┌─ Supplied records

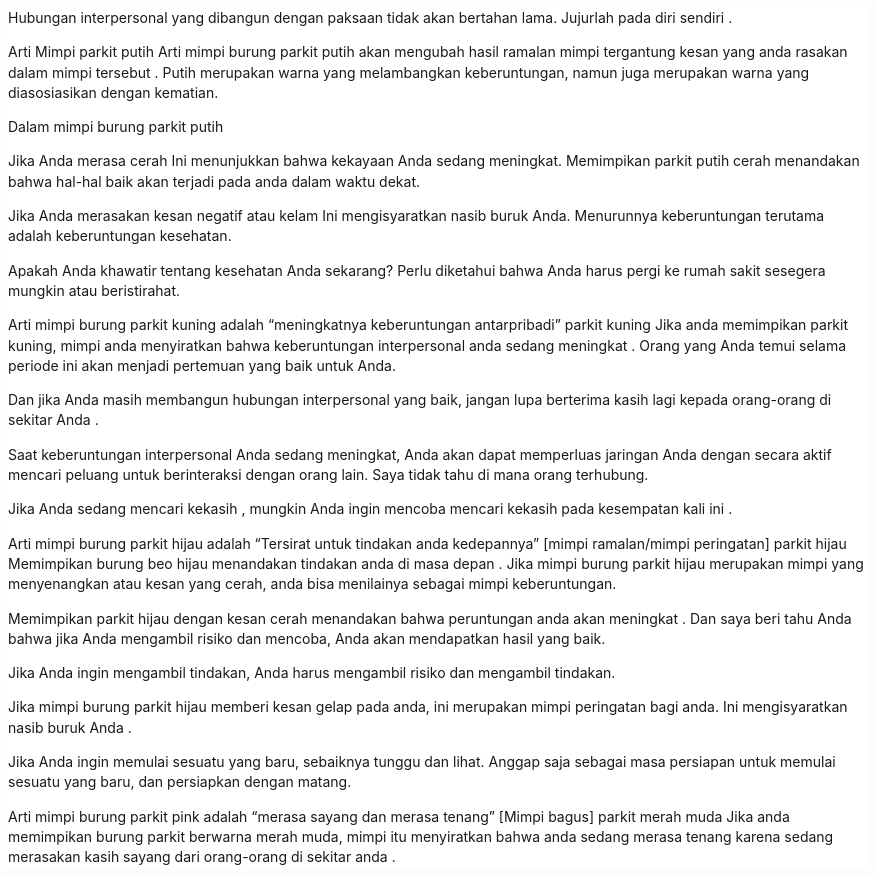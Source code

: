 Hubungan interpersonal yang dibangun dengan paksaan tidak akan bertahan lama. Jujurlah pada diri sendiri .

Arti Mimpi
parkit putih
Arti mimpi burung parkit putih akan mengubah hasil ramalan mimpi tergantung kesan yang anda rasakan dalam mimpi tersebut . Putih merupakan warna yang melambangkan keberuntungan, namun juga merupakan warna yang diasosiasikan dengan kematian.

Dalam mimpi burung parkit putih

Jika Anda merasa cerah
Ini menunjukkan bahwa kekayaan Anda sedang meningkat. Memimpikan parkit putih cerah menandakan bahwa hal-hal baik akan terjadi pada anda dalam waktu dekat.

Jika Anda merasakan kesan negatif atau kelam
Ini mengisyaratkan nasib buruk Anda. Menurunnya keberuntungan terutama adalah keberuntungan kesehatan.

Apakah Anda khawatir tentang kesehatan Anda sekarang? Perlu diketahui bahwa Anda harus pergi ke rumah sakit sesegera mungkin atau beristirahat.

Arti mimpi burung parkit kuning adalah “meningkatnya keberuntungan antarpribadi”
parkit kuning
Jika anda memimpikan parkit kuning, mimpi anda menyiratkan bahwa keberuntungan interpersonal anda sedang meningkat . Orang yang Anda temui selama periode ini akan menjadi pertemuan yang baik untuk Anda.

Dan jika Anda masih membangun hubungan interpersonal yang baik, jangan lupa berterima kasih lagi kepada orang-orang di sekitar Anda .

Saat keberuntungan interpersonal Anda sedang meningkat, Anda akan dapat memperluas jaringan Anda dengan secara aktif mencari peluang untuk berinteraksi dengan orang lain. Saya tidak tahu di mana orang terhubung.

Jika Anda sedang mencari kekasih , mungkin Anda ingin mencoba mencari kekasih pada kesempatan kali ini .

Arti mimpi burung parkit hijau adalah “Tersirat untuk tindakan anda kedepannya” [mimpi ramalan/mimpi peringatan]
parkit hijau
Memimpikan burung beo hijau menandakan tindakan anda di masa depan . Jika mimpi burung parkit hijau merupakan mimpi yang menyenangkan atau kesan yang cerah, anda bisa menilainya sebagai mimpi keberuntungan.

Memimpikan parkit hijau dengan kesan cerah menandakan bahwa peruntungan anda akan meningkat . Dan saya beri tahu Anda bahwa jika Anda mengambil risiko dan mencoba, Anda akan mendapatkan hasil yang baik.

Jika Anda ingin mengambil tindakan, Anda harus mengambil risiko dan mengambil tindakan.

Jika mimpi burung parkit hijau memberi kesan gelap pada anda, ini merupakan mimpi peringatan bagi anda. Ini mengisyaratkan nasib buruk Anda .

Jika Anda ingin memulai sesuatu yang baru, sebaiknya tunggu dan lihat. Anggap saja sebagai masa persiapan untuk memulai sesuatu yang baru, dan persiapkan dengan matang.

Arti mimpi burung parkit pink adalah “merasa sayang dan merasa tenang” [Mimpi bagus]
parkit merah muda
Jika anda memimpikan burung parkit berwarna merah muda, mimpi itu menyiratkan bahwa anda sedang merasa tenang karena sedang merasakan kasih sayang dari orang-orang di sekitar anda .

└─

The task: Look for the string "peringatan" in the data above and return every line that has it.

Result of the task:
Arti mimpi burung parkit hijau adalah “Tersirat untuk tindakan anda kedepannya” [mimpi ramalan/mimpi peringatan]
Jika mimpi burung parkit hijau memberi kesan gelap pada anda, ini merupakan mimpi peringatan bagi anda. Ini mengisyaratkan nasib buruk Anda .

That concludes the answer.